A review of the literature reveals that endotracheal tube cuff pressure is worth noting, assessing and monitoring.  This includes the critical care transport environment.  One such study, published in the Journal of Intensive Care by Motoyama (2014) showed that cuff pressure varied significantly when measured in two-hour intervals.  It is important to note that this study was completed in the ICU and not in a transport setting.  It can be reasonably deduced that the transport environment would cause more significant pressure variabilities over a presumably shorter period of time.  Given that most critical care transports are not two hours, it may seem insignificant.  However, some patients are intubated and on mechanical ventilation for long periods of time prior to transport by a critical care transport crew.  This is a relatively easy parameter to assess and monitor in order to ensure that we are providing the best patient care possible.
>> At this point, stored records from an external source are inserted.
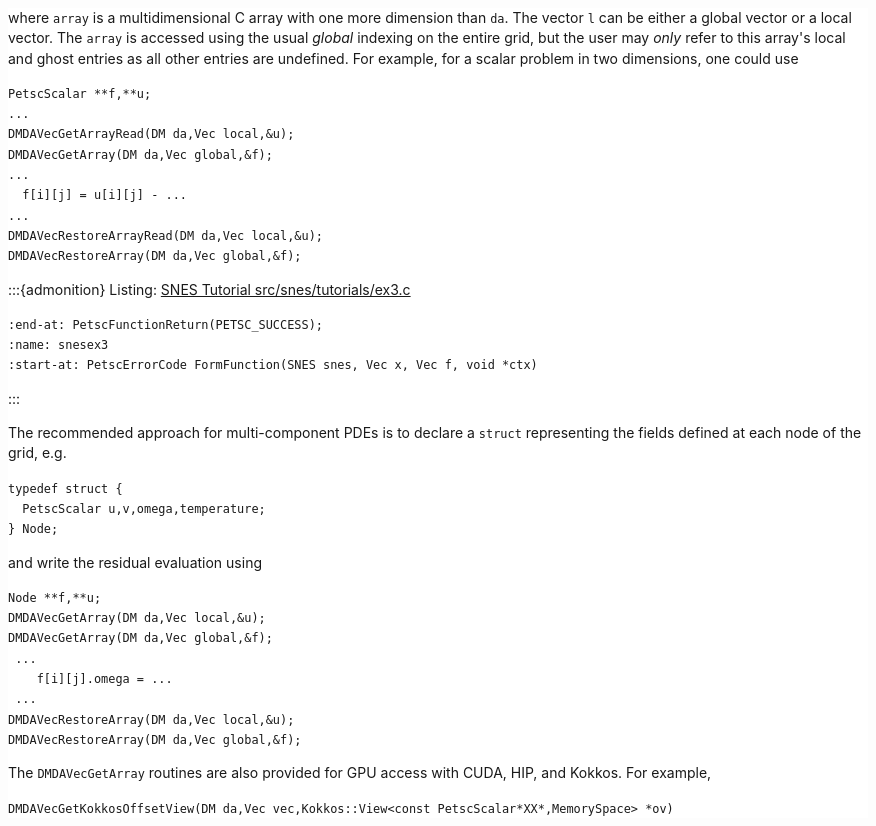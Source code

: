 where `array` is a multidimensional C array with one more dimension than
`da`. The vector `l` can be either a global vector or a local
vector. The `array` is accessed using the usual *global* indexing on
the entire grid, but the user may *only* refer to this array's local and ghost
entries as all other entries are undefined. For example,
for a scalar problem in two dimensions, one could use

```
PetscScalar **f,**u;
...
DMDAVecGetArrayRead(DM da,Vec local,&u);
DMDAVecGetArray(DM da,Vec global,&f);
...
  f[i][j] = u[i][j] - ...
...
DMDAVecRestoreArrayRead(DM da,Vec local,&u);
DMDAVecRestoreArray(DM da,Vec global,&f);
```

:::{admonition} Listing: <a href="PETSC_DOC_OUT_ROOT_PLACEHOLDER/src/snes/tutorials/ex3.c.html">SNES Tutorial src/snes/tutorials/ex3.c</a>
```{literalinclude} /../src/snes/tutorials/ex3.c
:end-at: PetscFunctionReturn(PETSC_SUCCESS);
:name: snesex3
:start-at: PetscErrorCode FormFunction(SNES snes, Vec x, Vec f, void *ctx)
```
:::

The recommended approach for multi-component PDEs is to declare a
`struct` representing the fields defined at each node of the grid,
e.g.

```
typedef struct {
  PetscScalar u,v,omega,temperature;
} Node;
```

and write the residual evaluation using

```
Node **f,**u;
DMDAVecGetArray(DM da,Vec local,&u);
DMDAVecGetArray(DM da,Vec global,&f);
 ...
    f[i][j].omega = ...
 ...
DMDAVecRestoreArray(DM da,Vec local,&u);
DMDAVecRestoreArray(DM da,Vec global,&f);
```

The `DMDAVecGetArray` routines are also provided for GPU access with CUDA, HIP, and Kokkos. For example,

```
DMDAVecGetKokkosOffsetView(DM da,Vec vec,Kokkos::View<const PetscScalar*XX*,MemorySpace> *ov)
```
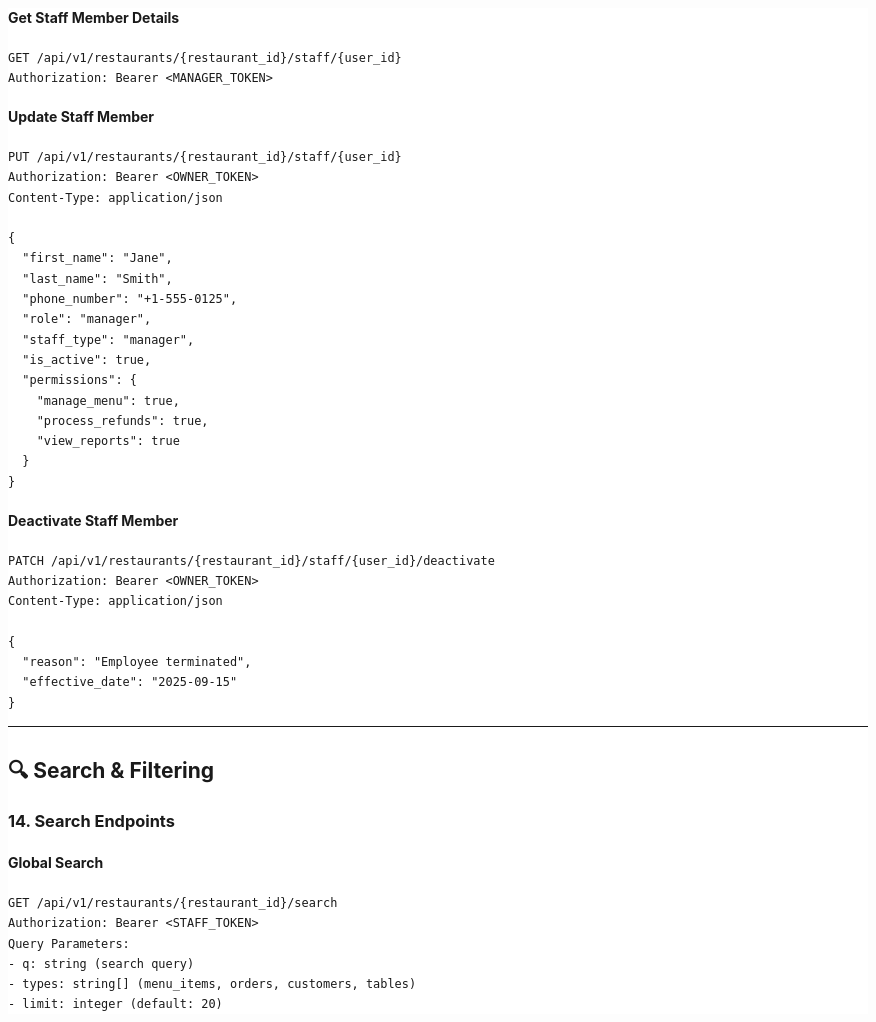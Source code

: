 #### **Get Staff Member Details**
```http
GET /api/v1/restaurants/{restaurant_id}/staff/{user_id}
Authorization: Bearer <MANAGER_TOKEN>
```

#### **Update Staff Member**
```http
PUT /api/v1/restaurants/{restaurant_id}/staff/{user_id}
Authorization: Bearer <OWNER_TOKEN>
Content-Type: application/json

{
  "first_name": "Jane",
  "last_name": "Smith",
  "phone_number": "+1-555-0125",
  "role": "manager",
  "staff_type": "manager",
  "is_active": true,
  "permissions": {
    "manage_menu": true,
    "process_refunds": true,
    "view_reports": true
  }
}
```

#### **Deactivate Staff Member**
```http
PATCH /api/v1/restaurants/{restaurant_id}/staff/{user_id}/deactivate
Authorization: Bearer <OWNER_TOKEN>
Content-Type: application/json

{
  "reason": "Employee terminated",
  "effective_date": "2025-09-15"
}
```

---

## 🔍 Search & Filtering

### **14. Search Endpoints**

#### **Global Search**
```http
GET /api/v1/restaurants/{restaurant_id}/search
Authorization: Bearer <STAFF_TOKEN>
Query Parameters:
- q: string (search query)
- types: string[] (menu_items, orders, customers, tables)
- limit: integer (default: 20)
```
Regarding ETT cuff pressures, many providers would likely say that it helps to ensure there is no airway tissue damage (from an over inflated ETT cuff).  As you might suspect, there are several other reasons to measure ETT cuff pressures.  Let’s revisit the study mentioned previously to learn about another important reason to monitor ETT cuff pressures.  That study demonstrated a significant drop in cases of ventilator acquired pneumonia (VAP) when continuous cuff pressure monitoring was performed.  Keeping the pressure just high enough within the cuff prohibits pathogens from invading and causing any of a host of respiratory diseases.  Another study, published in 2011, from the American Journal of Critical Care showed that the therapeutic range for ETT cuff pressure is 20-30 cmH20.  The study also noted a drop in ETT cuff pressure over time, without any intervention.  Remember, this study was done in an ICU with many providers regularly assessing the patients.  In what way can we relate this back to the transport setting to make it applicable to our own place of practice?  Perhaps looking at the purchase of digital monometers to measure cuff pressure.  Talk to your superiors and medical director to find out what their thoughts are on cuff pressure measurement.  We know that measuring pressure within the ETT cuff can be just another tool in the tool bag for us as providers to document and provide continuity of care.  As always be safe out there and remember to think like a clinician.


  1. Motoyama et al. Journal of Intensive Care 2014; 2:7
  2. American Journal of Critical Care. 2011 March; 20(2): 109–118. doi:10.4037/ajcc2011661.

Peer Review #1:

Thank you for inflating (pun intended!) the importance of endotracheal tube cuff pressure in critical care transport.  Several important take-home points can be extracted from this essay.  First, there is a danger in cuff pressures that are too low as well as too high.  Inappropriately low pressures may result in a higher risk of aspiration as well as cuff leak and inadequate ventilation.  High pressures will result in tissue ischemia and the potential for long-term complications related to endotracheal intubation.  Second, these issues can occur within the time frames relevant to critical care transport.  Certainly, aspiration and inadequate ventilation can have immediate impact on our patients.  Even overinflation can produce ischemia within minutes, particularly in a hemodynamically compromised patient.  Finally, our goal should be to deliver a patient with as many issues addressed as possible.  We often transport from environments where higher acuity is uncommon and less familiar, so anticipating the opportunity to correct some of the oft-forgotten details should be included in our approach to care.